REQUIRED ACTION: From the records that follow, copy every line in which "item" appears.

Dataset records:
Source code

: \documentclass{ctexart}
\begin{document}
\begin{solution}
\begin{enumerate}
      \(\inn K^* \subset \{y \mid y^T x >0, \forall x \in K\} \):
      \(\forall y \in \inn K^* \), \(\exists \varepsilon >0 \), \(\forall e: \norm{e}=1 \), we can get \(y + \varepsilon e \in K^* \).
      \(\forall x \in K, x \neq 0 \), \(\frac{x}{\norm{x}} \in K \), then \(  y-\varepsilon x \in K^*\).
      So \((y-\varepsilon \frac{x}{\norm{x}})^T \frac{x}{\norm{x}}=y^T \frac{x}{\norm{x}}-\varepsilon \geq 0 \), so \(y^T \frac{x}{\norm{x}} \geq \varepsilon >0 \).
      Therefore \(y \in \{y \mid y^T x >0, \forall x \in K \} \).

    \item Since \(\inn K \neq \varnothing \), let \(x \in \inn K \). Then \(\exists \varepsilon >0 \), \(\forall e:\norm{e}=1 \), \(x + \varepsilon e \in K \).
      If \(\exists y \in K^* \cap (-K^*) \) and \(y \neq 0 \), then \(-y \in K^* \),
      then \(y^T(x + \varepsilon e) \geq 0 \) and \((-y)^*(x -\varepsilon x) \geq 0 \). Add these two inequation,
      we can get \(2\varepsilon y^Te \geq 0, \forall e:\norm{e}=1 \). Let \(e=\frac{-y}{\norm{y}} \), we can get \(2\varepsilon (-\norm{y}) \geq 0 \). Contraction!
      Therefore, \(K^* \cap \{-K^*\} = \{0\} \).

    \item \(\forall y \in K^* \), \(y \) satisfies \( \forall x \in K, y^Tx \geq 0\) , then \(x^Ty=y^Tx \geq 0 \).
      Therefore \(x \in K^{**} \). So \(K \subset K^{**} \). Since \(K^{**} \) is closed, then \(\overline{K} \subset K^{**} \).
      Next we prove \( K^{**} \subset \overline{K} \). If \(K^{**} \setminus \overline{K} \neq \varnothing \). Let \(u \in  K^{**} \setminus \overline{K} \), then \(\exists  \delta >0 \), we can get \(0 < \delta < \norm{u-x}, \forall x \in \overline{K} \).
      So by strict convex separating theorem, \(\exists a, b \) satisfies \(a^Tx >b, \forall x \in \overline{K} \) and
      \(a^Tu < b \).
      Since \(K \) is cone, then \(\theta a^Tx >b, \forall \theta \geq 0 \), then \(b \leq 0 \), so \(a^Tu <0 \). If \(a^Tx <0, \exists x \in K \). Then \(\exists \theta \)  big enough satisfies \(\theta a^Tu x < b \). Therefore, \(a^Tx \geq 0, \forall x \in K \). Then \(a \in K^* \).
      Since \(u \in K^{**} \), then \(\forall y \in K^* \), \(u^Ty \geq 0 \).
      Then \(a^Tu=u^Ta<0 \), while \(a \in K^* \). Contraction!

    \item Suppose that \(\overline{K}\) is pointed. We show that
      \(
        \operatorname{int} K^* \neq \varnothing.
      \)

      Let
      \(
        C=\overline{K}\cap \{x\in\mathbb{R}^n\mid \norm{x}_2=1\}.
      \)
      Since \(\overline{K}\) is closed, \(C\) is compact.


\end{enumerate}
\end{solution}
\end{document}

TASK RESULT:
    \item Since \(\inn K \neq \varnothing \), let \(x \in \inn K \). Then \(\exists \varepsilon >0 \), \(\forall e:\norm{e}=1 \), \(x + \varepsilon e \in K \).
    \item \(\forall y \in K^* \), \(y \) satisfies \( \forall x \in K, y^Tx \geq 0\) , then \(x^Ty=y^Tx \geq 0 \).
    \item Suppose that \(\overline{K}\) is pointed. We show that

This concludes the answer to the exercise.